Figure 3.

Comparison of ²³Na peak separation in rats bearing RG2 and U87 tumors. For rats bearing an (a) RG2 and (b) U87 tumor, the tumor boundary is outlined in white, with voxels of interest indicated in yellow squares (with numbers), and spectra acquired before and after TmDOTP⁵⁻ delivery shown in black and green, respectively. Tumor voxels 3 and 4 in (a) RG2 and (b) U87 tumor rats exhibited a fair amount of peak separation due to the leaky BBB. Na⁺_b shift was consistently around 2 ppm, and Na⁺_i shift was at 0 ppm, whereas Na⁺_e shift in the tumor was in the range 0.5–1 ppm. Healthy tissue voxels 5 and 6 in (a) RG2 and (b) U87 tumor rats were slightly shifted in the downfield direction, suggesting the paramagnetic effects of TmDOTP⁵⁻ reach the extracellular space even with limited extravasation. Ventricular voxels 1 and 2 in (a) RG2 and (b) U87 tumor rats displayed a single unshifted Lorentzian peak before and a shifted Lorentzian peak after TmDOTP⁵⁻ injection. This is attributed to the dominant ²³Na signal contribution in the ventricles coming from cerebrospinal fluid (CSF), which contains free (i.e., unbound) aqueous Na⁺. The position of the shifted ventricle peak coincided with the Na⁺_e peak position in other regions of the brain.

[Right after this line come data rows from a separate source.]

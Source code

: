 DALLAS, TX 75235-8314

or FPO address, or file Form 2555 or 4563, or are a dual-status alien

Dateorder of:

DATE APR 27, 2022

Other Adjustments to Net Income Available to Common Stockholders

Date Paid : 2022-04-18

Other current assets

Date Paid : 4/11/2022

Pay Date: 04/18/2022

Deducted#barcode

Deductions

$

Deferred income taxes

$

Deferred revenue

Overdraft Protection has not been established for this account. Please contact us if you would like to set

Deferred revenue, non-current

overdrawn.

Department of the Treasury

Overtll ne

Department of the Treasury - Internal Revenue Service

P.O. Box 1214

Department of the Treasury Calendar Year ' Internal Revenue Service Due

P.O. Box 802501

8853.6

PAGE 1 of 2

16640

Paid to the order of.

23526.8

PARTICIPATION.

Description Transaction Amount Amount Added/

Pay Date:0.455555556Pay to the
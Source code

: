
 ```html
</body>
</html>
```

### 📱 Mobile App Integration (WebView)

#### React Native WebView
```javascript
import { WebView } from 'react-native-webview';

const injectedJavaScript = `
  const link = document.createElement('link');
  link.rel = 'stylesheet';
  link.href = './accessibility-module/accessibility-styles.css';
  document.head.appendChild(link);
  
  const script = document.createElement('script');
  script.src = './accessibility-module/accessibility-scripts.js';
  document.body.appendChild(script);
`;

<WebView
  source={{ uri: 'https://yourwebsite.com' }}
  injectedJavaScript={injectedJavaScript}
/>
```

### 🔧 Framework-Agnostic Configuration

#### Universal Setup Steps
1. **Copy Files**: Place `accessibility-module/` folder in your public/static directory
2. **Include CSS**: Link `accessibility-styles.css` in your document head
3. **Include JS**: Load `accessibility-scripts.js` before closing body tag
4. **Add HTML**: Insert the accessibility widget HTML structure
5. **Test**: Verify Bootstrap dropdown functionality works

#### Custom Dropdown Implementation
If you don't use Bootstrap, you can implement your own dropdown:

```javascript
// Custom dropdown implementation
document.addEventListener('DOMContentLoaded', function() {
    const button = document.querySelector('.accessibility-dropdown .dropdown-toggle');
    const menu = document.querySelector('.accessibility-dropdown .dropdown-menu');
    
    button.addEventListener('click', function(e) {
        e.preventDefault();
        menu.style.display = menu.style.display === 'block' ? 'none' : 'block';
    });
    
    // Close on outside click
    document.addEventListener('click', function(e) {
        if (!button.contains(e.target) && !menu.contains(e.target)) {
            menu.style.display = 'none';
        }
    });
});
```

This agrees with expectation because CSF is in physical contact with the extracellular space with free exchange of aqueous Na⁺ between the two compartments. Similar spectroscopic patterns are observed throughout all voxels in vivo. See Figure S3 for several slices for each rat shown here. All spectra were magnitude-corrected and line-broadened by 10 Hz.